A genetically modified test strain of wheat that emerged to the surprise of an Oregon farmer last month was likely the result of an accident or deliberate mixing of seeds, the company that developed it said Wednesday.
Representatives for Monsanto Co. said during a conference call Wednesday that the emergence of the genetically modified strain was an isolated occurrence. It has tested the original wheat stock and found it clean, the company said.
Sabotage is a possibility, said Robb Fraley, Monsanto chief technology officer.
“We’re considering all options and that’s certainly one of the options,” Fraley said.
Sabotage aside, many scientists aren’t buying the company’s assurances that there’s no reason to worry about GMO wheat infecting the food supply. From Bloomberg:
Monsanto said that it has since [last week] tested 31,200 seed samples in Oregon and Washington and found no evidence of contamination.
That’s not enough to convince some researchers that this genetic modification, not cleared for commercial sale, won’t be found in some wheat seeds.

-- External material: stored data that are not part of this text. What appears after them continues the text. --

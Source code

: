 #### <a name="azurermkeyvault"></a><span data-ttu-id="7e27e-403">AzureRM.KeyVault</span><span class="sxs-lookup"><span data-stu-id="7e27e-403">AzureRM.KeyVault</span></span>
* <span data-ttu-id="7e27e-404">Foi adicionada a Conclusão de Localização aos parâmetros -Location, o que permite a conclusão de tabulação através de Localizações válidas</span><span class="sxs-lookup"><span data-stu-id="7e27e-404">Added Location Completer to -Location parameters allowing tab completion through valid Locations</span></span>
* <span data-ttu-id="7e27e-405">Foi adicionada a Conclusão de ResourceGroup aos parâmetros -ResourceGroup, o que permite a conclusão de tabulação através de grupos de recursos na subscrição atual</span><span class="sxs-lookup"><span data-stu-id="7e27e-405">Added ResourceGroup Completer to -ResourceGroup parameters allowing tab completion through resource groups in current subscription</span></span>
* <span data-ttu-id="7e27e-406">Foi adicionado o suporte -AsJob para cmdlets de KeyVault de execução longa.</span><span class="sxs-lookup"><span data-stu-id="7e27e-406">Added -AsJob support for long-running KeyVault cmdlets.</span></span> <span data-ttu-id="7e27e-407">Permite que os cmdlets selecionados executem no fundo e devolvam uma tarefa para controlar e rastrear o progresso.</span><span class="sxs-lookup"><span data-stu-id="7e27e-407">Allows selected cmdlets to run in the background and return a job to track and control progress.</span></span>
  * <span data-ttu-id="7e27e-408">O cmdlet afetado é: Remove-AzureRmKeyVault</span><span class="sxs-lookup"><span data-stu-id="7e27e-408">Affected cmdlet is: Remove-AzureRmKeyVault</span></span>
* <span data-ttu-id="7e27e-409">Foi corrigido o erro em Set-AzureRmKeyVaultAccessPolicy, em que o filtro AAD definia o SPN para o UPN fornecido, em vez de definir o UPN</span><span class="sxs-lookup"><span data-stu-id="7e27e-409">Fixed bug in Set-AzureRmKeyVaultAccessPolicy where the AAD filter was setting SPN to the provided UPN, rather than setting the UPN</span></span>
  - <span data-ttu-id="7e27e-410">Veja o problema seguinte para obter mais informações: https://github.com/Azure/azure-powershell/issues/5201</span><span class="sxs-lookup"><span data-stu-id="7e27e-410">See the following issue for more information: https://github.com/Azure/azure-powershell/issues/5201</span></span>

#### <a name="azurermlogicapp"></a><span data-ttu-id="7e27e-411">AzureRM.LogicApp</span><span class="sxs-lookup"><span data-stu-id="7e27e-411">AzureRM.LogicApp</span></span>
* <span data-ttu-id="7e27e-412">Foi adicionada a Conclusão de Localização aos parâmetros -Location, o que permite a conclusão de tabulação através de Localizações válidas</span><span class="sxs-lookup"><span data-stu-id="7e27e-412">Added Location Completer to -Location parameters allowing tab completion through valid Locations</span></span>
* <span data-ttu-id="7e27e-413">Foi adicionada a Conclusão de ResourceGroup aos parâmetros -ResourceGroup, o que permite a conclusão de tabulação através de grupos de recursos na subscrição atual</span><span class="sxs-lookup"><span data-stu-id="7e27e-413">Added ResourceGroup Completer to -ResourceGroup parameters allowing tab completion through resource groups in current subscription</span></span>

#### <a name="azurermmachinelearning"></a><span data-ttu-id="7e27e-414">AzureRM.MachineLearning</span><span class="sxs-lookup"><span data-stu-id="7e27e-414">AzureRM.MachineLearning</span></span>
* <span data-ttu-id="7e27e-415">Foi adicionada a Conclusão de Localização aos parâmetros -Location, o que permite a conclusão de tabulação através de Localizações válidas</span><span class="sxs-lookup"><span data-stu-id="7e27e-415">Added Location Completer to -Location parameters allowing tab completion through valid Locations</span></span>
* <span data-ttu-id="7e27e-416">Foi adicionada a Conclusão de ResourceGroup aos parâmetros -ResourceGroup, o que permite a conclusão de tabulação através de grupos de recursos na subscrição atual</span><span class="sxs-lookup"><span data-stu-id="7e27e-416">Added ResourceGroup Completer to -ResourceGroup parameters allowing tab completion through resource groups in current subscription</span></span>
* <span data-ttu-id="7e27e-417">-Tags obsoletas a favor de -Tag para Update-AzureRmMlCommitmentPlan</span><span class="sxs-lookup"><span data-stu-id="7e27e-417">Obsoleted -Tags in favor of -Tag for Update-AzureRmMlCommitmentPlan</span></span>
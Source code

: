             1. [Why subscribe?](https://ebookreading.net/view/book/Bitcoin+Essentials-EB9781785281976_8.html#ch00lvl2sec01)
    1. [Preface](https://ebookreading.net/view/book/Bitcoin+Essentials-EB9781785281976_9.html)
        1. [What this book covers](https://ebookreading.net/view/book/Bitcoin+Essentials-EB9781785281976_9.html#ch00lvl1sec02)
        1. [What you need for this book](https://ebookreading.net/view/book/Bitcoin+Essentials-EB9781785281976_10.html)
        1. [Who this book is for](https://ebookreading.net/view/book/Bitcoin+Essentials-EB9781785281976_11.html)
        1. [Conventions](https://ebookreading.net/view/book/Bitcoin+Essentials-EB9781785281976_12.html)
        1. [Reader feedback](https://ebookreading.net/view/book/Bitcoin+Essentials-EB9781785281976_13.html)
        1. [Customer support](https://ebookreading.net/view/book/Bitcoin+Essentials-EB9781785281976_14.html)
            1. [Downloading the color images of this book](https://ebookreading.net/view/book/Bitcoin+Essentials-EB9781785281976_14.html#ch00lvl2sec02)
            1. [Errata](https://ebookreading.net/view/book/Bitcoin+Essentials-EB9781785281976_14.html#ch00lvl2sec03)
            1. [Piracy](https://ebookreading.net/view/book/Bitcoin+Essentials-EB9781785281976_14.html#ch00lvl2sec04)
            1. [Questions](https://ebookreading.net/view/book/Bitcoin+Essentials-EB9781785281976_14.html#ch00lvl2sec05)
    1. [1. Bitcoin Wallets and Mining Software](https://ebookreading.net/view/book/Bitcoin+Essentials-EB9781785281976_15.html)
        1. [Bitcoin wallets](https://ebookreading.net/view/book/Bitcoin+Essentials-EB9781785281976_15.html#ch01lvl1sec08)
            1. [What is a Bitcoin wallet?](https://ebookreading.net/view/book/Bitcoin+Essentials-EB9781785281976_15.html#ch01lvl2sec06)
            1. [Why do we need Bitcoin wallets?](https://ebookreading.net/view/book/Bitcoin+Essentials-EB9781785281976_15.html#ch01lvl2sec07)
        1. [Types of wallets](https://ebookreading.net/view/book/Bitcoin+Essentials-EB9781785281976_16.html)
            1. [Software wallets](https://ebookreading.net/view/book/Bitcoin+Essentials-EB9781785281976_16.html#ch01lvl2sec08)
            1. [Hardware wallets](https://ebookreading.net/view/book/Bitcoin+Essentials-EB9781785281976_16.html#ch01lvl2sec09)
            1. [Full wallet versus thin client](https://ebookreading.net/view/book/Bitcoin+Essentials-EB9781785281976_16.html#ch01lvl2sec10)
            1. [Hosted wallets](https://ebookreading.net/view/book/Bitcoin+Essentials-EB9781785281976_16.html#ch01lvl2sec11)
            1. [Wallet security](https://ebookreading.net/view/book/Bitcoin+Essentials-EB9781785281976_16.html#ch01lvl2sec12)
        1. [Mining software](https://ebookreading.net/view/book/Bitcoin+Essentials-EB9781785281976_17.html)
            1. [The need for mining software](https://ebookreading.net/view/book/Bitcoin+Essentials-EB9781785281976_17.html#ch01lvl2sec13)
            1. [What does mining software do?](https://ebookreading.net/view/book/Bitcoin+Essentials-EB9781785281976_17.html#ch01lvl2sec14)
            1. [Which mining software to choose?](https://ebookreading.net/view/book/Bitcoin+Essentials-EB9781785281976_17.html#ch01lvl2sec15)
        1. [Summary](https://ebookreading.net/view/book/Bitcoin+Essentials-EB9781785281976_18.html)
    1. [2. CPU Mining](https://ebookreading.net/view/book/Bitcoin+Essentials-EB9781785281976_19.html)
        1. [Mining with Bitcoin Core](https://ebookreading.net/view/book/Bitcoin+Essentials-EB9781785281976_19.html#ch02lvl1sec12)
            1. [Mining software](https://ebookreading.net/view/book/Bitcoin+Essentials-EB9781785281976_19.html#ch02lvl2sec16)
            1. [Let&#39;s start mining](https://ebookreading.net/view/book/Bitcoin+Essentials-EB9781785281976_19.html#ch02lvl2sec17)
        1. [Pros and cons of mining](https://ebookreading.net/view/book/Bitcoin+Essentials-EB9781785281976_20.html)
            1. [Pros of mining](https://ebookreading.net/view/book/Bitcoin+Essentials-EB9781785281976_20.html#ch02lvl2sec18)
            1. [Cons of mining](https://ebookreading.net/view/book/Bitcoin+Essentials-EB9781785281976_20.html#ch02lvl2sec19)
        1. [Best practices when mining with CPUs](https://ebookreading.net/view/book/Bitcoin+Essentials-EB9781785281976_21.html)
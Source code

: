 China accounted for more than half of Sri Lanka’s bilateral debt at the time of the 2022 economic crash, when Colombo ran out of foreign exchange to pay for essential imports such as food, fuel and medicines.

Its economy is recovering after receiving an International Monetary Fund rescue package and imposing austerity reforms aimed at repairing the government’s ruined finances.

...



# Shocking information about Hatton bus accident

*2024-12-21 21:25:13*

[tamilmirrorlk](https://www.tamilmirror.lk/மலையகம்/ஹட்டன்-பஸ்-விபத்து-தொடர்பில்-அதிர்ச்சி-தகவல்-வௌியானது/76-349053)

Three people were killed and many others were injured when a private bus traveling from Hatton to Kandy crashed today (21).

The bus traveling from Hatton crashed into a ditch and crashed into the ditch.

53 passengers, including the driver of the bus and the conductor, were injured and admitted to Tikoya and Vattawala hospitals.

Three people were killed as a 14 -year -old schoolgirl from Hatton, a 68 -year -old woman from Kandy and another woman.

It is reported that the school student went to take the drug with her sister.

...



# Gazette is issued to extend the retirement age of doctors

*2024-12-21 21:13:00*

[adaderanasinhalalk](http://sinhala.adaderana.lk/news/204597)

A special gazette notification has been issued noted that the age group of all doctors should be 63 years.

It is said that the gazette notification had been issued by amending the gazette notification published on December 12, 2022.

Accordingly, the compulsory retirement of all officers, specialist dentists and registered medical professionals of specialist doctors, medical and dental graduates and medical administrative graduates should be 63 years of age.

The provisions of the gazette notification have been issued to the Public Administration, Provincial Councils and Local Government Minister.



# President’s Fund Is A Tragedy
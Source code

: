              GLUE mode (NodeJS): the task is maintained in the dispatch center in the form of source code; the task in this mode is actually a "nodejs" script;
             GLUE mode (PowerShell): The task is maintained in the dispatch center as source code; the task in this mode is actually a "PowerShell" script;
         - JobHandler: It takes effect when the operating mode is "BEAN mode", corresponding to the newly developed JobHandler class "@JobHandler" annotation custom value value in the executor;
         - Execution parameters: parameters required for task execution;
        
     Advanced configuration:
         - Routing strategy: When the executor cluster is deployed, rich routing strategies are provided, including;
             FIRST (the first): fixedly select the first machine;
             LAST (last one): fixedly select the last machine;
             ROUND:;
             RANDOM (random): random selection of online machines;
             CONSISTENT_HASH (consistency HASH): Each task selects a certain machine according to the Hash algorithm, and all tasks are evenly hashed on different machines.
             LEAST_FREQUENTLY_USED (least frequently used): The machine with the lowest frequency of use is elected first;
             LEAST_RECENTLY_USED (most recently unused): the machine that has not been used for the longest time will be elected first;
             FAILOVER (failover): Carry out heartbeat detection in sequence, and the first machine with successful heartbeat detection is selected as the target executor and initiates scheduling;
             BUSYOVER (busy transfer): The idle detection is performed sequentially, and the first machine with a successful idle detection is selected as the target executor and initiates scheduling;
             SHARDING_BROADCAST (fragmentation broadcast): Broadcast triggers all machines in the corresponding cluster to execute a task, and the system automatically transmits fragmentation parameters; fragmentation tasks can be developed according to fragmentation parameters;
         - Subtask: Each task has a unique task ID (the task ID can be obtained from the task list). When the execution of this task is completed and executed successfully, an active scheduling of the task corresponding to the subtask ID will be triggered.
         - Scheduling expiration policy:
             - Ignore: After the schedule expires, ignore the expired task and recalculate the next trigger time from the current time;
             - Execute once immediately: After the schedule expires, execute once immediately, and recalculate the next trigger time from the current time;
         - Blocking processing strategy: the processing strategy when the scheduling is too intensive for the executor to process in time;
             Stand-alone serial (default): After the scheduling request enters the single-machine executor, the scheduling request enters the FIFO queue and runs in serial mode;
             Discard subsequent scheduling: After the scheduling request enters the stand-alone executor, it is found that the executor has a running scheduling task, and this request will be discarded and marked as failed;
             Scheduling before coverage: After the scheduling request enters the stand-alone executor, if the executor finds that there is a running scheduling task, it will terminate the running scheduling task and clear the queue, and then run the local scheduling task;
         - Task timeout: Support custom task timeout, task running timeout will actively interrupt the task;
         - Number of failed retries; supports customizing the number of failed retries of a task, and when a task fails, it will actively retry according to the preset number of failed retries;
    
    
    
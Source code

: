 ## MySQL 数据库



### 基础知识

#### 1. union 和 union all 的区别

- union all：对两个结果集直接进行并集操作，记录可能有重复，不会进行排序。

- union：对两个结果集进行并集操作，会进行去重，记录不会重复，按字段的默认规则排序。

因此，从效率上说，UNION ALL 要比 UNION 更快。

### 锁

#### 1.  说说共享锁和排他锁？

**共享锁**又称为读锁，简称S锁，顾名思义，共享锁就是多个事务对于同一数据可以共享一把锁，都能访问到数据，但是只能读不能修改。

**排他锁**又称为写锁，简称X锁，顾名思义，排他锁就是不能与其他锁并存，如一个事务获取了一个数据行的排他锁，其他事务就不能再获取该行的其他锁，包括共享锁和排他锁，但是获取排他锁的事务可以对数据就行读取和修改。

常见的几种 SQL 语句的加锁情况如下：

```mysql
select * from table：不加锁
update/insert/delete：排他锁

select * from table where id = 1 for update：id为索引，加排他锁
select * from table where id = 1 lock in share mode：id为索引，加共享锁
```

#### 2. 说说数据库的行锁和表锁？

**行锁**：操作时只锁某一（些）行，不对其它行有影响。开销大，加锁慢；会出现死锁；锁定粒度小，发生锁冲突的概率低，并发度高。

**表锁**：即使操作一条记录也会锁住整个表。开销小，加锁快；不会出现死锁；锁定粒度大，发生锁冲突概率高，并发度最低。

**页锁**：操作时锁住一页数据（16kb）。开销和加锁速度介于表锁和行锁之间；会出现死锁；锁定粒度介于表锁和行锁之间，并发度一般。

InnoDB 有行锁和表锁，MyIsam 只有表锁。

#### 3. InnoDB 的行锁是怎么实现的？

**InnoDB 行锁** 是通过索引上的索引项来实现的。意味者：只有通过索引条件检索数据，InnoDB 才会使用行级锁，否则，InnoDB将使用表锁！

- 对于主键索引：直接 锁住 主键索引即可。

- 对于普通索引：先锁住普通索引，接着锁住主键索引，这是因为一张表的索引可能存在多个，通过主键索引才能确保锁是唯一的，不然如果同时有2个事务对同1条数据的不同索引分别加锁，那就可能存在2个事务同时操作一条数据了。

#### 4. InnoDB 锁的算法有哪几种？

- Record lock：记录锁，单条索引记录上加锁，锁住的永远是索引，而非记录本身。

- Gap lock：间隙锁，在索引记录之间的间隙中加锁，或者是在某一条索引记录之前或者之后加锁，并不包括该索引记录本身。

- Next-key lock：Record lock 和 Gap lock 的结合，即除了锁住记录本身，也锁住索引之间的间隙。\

“We don’t know where in the whole chain it is,” said Carol Mallory-Smith, the weed science professor at Oregon State University who tested the initial wheat plants and determined they were a genetic variety Monsanto had tested. “I don’t know how Monsanto can declare anything. We obviously had these plants in the field.” …
“Sure they tested it, but that doesn’t mean it’s all clean,” David Andow, a professor of entomology at the University of Minnesota, said in an interview. “It just means it’s not so widespread that it could be detected easily.”
Although it’s been widely reported that Monsanto ended field trials of its genetically modified Roundup Ready wheat in 2005, we recently shared the news that the company resumed such field trials in 2011.
So, even while Monsanto is deliberately planting its deeply unpopular GMO wheat on test plots in two states, its officials are suggesting, without any evidence, that the company’s opponents — people who oppose or even fear GMO crops — are responsible for the rogue outbreak in Oregon. Right.